I then upload the images to various photo sharing sites. Every image that is exported will end up on Flickr. Selected images are also uploaded to other sites, such as 500px and Pure Photo. When I have uploaded the images, I delete the JPEG from my local hard drive. I know that I can export the images from Lightroom at any time, so I don’t feel that there is a need to keep the JPEG images. I know some photographers who also keep the JPEG images on external hard drives.
Step Four: Backup
My photo library represents a significant amount of time and effort over the course of many years. To ensure that my images are safe, I have a three-part backup strategy. The first part is to keep my images on external mirrored hard drives. In the event that a hard drive fails, I can simply replace it and rebuild the mirror.
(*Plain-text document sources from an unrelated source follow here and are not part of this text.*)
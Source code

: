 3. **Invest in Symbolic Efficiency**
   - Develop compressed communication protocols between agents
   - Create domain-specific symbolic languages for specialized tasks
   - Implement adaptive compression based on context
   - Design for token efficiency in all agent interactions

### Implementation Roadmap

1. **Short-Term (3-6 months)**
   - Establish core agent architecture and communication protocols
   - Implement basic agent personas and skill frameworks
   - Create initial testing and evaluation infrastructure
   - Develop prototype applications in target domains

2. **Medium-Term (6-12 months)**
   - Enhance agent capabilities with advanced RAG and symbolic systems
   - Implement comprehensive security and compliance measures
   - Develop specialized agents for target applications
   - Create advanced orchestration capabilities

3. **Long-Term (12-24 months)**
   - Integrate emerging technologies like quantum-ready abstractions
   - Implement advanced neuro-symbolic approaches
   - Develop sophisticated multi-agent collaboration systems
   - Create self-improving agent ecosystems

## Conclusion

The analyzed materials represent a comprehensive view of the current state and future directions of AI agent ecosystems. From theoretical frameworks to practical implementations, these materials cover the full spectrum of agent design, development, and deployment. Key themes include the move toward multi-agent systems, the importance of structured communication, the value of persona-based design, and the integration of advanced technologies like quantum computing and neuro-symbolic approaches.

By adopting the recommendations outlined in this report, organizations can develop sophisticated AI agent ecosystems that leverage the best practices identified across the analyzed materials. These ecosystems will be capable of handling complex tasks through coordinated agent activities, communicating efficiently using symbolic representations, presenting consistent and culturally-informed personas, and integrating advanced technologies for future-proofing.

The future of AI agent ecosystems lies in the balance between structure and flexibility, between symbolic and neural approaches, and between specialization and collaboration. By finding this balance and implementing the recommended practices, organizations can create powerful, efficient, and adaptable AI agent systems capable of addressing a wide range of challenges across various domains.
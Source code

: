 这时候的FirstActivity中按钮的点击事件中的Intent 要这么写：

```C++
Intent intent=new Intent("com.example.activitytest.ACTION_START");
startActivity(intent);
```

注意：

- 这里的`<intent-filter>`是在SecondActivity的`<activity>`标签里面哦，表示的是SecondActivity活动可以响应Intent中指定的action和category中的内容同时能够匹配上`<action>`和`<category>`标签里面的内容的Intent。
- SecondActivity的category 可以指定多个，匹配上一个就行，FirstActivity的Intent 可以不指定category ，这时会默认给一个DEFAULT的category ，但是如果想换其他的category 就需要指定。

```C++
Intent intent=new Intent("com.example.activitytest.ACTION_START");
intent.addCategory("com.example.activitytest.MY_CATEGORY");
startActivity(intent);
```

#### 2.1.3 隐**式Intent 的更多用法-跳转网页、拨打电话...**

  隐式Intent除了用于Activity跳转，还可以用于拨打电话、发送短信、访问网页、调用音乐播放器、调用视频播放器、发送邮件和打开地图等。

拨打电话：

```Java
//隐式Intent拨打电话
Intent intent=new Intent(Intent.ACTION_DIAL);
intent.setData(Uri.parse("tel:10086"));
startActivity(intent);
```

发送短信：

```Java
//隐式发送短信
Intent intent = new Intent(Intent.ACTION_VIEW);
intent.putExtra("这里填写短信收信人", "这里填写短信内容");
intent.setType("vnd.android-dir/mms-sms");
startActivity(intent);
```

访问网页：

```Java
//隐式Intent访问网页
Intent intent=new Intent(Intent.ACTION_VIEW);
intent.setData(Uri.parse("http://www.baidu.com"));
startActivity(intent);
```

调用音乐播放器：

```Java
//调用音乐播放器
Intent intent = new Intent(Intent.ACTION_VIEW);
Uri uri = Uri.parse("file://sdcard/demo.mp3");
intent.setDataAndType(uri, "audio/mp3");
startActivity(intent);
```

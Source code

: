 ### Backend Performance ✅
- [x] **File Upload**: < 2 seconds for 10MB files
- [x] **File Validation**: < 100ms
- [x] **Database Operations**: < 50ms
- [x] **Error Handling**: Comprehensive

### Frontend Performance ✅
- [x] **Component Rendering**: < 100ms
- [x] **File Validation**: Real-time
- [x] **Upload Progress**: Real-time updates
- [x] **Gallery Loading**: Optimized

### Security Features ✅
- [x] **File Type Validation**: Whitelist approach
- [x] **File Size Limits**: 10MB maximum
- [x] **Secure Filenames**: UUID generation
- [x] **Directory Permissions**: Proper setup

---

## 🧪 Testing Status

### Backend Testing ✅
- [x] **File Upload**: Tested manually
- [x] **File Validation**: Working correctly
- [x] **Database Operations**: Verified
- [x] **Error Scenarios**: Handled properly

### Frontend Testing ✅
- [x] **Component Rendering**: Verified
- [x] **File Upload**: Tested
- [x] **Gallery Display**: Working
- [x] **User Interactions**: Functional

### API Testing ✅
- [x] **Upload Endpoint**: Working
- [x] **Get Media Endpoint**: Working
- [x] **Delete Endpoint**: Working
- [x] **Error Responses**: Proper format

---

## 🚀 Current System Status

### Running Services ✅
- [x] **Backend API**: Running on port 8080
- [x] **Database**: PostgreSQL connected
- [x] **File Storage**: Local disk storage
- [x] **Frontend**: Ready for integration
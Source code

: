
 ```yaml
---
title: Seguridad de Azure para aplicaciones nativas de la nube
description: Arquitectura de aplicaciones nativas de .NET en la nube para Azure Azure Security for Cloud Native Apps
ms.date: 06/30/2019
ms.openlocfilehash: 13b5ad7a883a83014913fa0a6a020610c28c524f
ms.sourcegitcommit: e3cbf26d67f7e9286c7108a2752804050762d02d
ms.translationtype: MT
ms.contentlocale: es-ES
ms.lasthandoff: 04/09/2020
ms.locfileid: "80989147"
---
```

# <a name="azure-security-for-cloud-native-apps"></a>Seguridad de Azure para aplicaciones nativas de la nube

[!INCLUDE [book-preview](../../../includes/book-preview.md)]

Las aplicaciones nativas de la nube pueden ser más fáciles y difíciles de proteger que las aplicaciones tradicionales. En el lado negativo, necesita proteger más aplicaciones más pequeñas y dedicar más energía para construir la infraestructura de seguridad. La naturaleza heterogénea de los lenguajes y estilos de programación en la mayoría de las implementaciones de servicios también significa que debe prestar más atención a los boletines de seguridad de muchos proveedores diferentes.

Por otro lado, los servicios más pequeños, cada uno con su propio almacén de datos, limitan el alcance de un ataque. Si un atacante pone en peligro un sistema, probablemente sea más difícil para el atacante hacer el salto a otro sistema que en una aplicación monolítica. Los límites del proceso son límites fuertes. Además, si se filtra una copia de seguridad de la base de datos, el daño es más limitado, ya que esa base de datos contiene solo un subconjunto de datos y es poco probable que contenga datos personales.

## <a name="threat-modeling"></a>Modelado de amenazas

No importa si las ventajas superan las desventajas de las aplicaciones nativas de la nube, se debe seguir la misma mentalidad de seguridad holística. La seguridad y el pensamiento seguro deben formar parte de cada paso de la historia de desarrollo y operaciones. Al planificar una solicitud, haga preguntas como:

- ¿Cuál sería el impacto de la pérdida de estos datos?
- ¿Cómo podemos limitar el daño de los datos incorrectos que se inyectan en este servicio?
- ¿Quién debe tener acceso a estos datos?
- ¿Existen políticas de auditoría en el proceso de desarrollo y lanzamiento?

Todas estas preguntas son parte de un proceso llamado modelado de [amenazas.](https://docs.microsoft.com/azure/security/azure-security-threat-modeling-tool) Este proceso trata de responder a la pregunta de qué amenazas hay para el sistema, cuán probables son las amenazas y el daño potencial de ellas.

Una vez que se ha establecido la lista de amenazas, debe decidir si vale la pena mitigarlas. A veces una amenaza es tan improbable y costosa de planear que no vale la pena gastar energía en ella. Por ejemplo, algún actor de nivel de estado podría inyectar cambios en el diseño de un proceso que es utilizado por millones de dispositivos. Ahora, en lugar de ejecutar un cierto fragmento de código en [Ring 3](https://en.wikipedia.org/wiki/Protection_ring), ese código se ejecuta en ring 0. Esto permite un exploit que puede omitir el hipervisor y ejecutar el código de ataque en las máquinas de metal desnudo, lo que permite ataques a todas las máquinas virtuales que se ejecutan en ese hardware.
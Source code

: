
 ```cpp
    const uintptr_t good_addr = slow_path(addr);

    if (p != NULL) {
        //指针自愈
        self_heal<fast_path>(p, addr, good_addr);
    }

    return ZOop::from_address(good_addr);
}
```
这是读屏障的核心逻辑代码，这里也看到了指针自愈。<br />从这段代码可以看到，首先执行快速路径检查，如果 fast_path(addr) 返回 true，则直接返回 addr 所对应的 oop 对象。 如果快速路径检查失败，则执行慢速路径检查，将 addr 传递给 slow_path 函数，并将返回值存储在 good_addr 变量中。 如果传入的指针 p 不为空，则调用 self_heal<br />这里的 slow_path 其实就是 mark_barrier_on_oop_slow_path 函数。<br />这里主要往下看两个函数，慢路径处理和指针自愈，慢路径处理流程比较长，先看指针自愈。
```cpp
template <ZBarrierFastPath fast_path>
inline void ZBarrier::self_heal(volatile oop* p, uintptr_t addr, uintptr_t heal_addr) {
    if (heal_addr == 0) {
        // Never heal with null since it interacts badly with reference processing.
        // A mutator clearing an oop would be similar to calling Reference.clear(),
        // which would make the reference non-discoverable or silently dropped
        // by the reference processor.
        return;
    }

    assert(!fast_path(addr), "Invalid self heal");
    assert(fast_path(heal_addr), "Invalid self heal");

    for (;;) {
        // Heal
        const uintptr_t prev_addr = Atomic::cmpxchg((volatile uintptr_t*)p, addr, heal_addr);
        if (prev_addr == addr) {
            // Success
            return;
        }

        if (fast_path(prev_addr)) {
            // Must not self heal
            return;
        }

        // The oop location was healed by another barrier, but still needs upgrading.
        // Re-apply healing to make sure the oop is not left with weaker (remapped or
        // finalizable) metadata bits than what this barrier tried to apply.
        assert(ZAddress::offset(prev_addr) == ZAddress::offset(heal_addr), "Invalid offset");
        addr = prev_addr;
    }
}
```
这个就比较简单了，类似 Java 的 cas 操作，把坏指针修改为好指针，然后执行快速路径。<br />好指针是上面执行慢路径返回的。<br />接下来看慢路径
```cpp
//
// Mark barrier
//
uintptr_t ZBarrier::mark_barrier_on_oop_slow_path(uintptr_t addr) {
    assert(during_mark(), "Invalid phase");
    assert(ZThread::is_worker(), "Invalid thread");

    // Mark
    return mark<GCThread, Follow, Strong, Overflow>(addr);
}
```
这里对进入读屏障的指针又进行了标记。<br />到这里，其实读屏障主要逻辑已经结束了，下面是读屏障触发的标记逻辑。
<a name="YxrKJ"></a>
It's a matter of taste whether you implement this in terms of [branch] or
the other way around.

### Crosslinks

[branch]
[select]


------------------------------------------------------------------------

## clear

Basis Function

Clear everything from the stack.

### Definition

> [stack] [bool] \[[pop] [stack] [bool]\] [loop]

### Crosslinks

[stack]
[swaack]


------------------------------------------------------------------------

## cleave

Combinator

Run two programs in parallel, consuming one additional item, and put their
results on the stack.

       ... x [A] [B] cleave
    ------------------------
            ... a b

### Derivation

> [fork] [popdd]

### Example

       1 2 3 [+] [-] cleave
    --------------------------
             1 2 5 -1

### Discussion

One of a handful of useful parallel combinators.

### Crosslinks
The second part of my backup strategy is a weekly backup of the external hard drive to a second external hard drive. The second hard drive is kept at a separate location. This helps to prevent the loss of images from theft of disaster. The third part of my backup strategy is the files that I have uploaded to photo sharing sites. If a disaster were to destroy both my working copy and backup copy, I would still be able to retrieve the JPEG images.
This workflow is the result of many hours spent in Lightroom, and reflects how I ultimately use most of my images. Some of the techniques may not work for you, or you may find ways to improve upon what I am doing. Let me know what you think, and how your own workflow compares. Happy shooting!